Delhi High Court on Marital Rape: India does not have legislative law which protects married women from rape or forced sexual intercourse or sexual assault by the husband, their legal partner. In fact, India has Section 375 of the Indian Penal Code, which makes marital rape an exception in counting it as a sexual crime against women. The Delhi High Court on January 13 questioned this law and the judgement will continue to January 14. During the Thusrday hearing, the Central government advocate had informed the court that the state is taking “positive steps” on the issue.
On Thursday, Justice Rajiv Shakdher made an observation on the sheer disservice that the exemption under section 375 does to the rights of a married woman on her own body. Although, he emphasised his observation by comparing married women rights with that of a sex worker and said that if the latter can say no then why a wife is placed on “a lower pedestal?”

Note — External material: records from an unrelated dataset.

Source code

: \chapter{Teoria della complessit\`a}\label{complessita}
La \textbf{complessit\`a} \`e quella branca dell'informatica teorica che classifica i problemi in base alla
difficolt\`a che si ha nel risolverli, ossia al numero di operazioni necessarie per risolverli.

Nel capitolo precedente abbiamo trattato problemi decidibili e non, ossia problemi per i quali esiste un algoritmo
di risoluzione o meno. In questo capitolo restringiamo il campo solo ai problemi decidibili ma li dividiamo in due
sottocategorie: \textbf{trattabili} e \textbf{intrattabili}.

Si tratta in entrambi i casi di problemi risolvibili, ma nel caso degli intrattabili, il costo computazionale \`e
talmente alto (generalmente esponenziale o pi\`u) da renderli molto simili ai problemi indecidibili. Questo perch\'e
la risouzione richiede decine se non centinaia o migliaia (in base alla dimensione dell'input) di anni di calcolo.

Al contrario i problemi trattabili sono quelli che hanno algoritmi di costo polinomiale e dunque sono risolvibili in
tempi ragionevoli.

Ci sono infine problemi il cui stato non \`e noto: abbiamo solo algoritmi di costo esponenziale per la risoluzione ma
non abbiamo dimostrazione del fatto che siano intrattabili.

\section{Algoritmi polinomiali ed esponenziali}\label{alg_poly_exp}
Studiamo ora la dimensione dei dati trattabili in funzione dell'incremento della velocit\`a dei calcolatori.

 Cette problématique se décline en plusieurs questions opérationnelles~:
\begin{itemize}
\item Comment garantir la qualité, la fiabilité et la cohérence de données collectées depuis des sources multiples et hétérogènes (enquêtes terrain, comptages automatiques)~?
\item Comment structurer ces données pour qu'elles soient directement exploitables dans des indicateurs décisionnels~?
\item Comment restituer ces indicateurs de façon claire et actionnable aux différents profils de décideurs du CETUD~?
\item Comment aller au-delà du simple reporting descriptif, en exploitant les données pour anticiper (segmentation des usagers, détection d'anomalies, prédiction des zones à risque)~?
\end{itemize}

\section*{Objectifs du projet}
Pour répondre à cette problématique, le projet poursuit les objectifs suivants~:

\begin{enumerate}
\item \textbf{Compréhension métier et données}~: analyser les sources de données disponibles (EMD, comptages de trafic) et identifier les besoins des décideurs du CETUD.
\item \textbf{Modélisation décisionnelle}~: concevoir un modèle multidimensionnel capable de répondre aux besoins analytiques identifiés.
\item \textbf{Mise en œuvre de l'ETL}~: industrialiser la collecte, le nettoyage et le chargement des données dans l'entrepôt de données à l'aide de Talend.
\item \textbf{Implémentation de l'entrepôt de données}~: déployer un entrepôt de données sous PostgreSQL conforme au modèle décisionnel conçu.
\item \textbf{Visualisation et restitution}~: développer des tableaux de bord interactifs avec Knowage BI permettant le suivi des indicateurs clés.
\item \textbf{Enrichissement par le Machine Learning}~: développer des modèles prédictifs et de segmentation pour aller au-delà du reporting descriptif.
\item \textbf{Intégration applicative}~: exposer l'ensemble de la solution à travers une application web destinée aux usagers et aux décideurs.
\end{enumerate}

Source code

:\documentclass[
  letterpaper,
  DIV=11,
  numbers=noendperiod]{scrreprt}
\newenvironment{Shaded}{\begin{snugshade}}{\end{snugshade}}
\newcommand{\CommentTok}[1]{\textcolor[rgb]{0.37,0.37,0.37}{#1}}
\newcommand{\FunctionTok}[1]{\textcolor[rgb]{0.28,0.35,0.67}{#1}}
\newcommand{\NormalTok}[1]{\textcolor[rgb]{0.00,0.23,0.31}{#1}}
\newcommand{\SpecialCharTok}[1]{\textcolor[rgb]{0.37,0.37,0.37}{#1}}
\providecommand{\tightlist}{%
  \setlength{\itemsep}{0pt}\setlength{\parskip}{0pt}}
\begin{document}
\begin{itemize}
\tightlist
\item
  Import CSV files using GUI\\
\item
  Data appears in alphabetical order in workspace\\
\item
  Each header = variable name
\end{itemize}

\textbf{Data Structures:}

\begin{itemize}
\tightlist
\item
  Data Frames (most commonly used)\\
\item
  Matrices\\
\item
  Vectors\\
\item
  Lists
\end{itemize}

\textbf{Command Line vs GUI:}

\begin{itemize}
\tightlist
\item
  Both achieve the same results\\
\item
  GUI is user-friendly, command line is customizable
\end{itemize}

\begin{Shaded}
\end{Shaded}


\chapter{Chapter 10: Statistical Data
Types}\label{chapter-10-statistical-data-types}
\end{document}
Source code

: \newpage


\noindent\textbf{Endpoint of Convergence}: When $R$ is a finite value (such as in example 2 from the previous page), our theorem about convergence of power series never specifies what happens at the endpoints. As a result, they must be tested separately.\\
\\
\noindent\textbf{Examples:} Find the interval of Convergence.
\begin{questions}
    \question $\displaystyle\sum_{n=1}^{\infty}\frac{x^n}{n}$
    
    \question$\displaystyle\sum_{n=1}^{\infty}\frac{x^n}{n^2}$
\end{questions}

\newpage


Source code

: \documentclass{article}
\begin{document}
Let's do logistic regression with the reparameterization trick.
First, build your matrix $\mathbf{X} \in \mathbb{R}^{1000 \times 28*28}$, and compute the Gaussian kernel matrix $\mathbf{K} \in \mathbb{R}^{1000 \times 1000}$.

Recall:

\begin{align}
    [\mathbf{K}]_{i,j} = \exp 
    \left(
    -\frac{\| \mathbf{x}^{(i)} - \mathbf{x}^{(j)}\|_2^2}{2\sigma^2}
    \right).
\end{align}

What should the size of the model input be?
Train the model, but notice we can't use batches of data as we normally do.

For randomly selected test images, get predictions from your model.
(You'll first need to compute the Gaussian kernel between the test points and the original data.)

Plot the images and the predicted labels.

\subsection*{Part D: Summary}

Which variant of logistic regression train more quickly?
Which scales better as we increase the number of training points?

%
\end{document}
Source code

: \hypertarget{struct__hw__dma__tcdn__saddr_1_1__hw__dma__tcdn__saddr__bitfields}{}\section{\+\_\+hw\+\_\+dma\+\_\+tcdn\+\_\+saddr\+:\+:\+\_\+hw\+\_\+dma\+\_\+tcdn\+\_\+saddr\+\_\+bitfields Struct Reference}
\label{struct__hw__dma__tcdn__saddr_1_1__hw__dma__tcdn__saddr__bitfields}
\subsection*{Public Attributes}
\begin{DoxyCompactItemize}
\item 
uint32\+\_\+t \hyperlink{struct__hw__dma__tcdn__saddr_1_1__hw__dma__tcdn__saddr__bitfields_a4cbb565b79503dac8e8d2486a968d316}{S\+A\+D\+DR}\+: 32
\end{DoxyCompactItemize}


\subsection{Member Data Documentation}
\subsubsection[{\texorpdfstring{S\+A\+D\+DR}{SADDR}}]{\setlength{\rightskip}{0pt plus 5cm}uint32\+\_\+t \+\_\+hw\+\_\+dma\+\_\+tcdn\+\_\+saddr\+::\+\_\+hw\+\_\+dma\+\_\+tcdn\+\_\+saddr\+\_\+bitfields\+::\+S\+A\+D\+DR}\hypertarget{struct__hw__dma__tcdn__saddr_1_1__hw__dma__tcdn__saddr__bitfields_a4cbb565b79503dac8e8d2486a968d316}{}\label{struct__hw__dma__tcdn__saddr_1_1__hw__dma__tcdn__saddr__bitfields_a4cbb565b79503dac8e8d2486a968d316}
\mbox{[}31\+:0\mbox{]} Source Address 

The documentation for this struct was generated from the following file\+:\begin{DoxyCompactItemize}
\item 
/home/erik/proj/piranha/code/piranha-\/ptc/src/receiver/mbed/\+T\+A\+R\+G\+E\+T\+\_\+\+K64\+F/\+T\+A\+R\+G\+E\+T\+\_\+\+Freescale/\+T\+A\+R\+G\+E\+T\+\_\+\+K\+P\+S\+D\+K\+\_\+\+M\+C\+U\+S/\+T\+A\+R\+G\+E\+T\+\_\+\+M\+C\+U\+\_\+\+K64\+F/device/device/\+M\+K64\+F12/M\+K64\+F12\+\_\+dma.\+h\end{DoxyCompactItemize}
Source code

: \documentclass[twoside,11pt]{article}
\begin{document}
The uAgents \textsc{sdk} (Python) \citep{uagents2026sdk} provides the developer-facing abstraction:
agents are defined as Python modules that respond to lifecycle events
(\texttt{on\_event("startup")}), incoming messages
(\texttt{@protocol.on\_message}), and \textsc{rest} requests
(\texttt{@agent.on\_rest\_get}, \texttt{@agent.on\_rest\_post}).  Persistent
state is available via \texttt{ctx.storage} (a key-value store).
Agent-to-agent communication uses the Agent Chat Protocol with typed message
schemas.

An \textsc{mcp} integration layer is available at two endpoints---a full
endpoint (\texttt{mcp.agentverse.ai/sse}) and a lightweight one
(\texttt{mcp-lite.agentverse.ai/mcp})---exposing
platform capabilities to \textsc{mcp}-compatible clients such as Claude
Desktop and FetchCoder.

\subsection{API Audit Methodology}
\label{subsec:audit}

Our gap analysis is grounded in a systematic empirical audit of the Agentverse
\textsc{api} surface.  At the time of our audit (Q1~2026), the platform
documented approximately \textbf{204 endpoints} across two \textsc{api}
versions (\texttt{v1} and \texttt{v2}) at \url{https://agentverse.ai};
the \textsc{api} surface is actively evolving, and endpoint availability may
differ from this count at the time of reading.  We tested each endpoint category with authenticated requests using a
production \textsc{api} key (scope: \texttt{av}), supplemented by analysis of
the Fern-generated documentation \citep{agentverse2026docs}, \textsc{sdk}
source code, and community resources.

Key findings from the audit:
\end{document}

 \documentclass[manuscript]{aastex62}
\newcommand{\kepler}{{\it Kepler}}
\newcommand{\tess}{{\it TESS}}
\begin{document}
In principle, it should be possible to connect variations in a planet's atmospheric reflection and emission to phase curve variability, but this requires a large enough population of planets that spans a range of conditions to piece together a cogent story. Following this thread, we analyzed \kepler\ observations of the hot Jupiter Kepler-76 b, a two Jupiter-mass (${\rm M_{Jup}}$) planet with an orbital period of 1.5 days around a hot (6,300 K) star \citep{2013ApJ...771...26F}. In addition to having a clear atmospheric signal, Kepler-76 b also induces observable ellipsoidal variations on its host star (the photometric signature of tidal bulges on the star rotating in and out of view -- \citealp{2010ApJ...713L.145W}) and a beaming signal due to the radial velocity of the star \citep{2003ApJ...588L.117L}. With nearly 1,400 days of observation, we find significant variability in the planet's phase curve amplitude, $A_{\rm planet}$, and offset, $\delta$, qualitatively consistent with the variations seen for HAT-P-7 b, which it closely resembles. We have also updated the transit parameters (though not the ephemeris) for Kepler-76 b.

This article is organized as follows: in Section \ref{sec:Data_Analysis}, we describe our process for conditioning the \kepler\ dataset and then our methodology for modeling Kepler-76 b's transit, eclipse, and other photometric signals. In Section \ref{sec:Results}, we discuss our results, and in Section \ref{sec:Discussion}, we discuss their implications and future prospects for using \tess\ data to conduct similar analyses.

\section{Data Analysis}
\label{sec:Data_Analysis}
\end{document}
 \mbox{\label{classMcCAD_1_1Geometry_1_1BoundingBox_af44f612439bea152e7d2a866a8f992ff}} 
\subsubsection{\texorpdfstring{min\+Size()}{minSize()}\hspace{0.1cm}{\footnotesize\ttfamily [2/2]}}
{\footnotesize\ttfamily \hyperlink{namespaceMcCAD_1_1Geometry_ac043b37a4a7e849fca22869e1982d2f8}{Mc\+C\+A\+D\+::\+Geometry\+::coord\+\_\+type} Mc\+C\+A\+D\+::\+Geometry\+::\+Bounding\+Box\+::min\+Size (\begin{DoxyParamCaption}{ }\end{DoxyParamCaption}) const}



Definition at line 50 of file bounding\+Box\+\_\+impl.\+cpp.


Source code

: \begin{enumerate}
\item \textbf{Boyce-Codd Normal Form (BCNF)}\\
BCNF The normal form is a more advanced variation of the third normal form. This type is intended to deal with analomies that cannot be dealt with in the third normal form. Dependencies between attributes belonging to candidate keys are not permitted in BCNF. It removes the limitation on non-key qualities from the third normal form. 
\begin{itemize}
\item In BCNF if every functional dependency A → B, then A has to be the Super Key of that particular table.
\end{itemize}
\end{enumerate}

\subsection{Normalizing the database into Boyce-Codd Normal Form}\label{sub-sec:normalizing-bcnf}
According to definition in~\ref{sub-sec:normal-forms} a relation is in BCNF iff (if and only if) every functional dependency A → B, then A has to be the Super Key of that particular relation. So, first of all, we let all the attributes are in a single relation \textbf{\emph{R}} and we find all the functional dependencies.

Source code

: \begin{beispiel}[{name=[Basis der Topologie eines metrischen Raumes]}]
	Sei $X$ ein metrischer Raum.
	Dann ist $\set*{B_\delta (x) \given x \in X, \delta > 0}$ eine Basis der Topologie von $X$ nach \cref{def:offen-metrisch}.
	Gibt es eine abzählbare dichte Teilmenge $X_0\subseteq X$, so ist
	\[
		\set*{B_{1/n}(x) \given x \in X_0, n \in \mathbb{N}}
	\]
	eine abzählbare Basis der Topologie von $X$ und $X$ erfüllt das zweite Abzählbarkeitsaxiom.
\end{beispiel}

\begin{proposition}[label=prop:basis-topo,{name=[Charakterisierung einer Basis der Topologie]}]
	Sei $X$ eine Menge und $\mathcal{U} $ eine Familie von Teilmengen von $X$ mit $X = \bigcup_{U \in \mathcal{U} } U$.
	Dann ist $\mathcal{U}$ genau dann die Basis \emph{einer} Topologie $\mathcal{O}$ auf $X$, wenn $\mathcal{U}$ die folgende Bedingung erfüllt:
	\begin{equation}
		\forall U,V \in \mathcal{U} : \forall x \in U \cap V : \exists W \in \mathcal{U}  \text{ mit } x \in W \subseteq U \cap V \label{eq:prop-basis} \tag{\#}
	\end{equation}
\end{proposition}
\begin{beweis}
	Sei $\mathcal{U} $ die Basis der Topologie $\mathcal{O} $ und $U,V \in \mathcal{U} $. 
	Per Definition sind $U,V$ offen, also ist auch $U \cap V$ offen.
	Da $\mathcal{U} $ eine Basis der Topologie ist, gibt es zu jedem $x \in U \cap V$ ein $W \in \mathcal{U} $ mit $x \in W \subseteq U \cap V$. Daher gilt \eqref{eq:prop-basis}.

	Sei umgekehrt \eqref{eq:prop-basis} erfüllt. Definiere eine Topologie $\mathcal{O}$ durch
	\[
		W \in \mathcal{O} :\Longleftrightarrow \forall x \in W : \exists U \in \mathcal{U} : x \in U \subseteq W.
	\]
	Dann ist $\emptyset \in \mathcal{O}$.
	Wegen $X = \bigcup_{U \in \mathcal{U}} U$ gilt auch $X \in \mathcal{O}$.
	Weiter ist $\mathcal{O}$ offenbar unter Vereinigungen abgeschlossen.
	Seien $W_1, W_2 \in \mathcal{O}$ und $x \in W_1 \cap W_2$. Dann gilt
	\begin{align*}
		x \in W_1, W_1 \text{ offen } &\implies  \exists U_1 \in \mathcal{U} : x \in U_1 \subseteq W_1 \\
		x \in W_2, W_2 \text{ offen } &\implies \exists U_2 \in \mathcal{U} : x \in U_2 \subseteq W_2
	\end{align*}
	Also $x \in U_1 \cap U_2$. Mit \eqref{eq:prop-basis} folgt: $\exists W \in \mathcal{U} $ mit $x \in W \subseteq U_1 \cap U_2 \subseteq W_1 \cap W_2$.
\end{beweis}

This observation was made and said aloud during the hearings of arguments overseeing a batch of petitions which demanded the criminalising of marital rape. Under Exception 2 in Section 375 of the IPC, the exemption is made to the man who forces himself sexually on his wife, only if the wife is not below the age of 15 years.
Justice Shakdher and senior advocate Rajshekhar Rao took the example of sex workers and her right to say no even though they are considered “unchaste or easy virtue” by society. He said, “…So a sex worker actually shines the light on a circumstance which is sought to be protected by the exception. The idea of someone entering into a bargain and then saying, ‘sorry, I don’t want to go with it’ and she can prosecute the person who imposed himself is something that requires to be considered in light of the circumstances in which the husband and wife are placed.”
However, his observation was interrupted by advocate Karuna Nundy who said that even with a sex worker there is an expectation of sex same as marriage. Justice C Hari Shankar on the other hand said that one cannot equate the two (sex workers and married women). He said that section 375 does not say forced sex in a marriage should not be punished. “The question is should it be punished as rape?” asked Justice Shankar.
No country for married women
Last year, when Gujarat High Court was hearing a Public Interest Litigation (PIL) against marital rape laws, the petitioner, Sahil Thakore had stated in his plea that the exemption granted to husbands is based on the Doctrine of Converture which states that a woman loses her individual identity and is regarded as husband’s property after marriage. Thakur further stated that this law is against the Indian Constitution, which treats man and woman as equals, and violates Articles 14, 15, 19 and 21 of the Constitution.
These articles state the right to live with dignity, right to personal liberty, right to sexual autonomy, right to reproductive choices, right to privacy, amongst other rights. The Gujarat HC in its judgement said, “By marrying, no woman consents to her husband committing forcibly sexual intercourse on her.”
It is disheartening that even in 2022, women have to fight for their sexual rights, because our society still sees marriage as a holy union, which a woman must enter, feeling obligated to grant sexual consent to her husband. Consent can’t be granted once in a lifetime, for all the years of marriage or relationship to follow. Married or not, consent needs to be established and respected between a couple, irrespective of gender, every time sex is initiated.
The power of consent will grant wives not only more control over their sexuality and reproductive rights, but also normalise protesting against forced sex in a marriage.
Views expressed are the author’s own.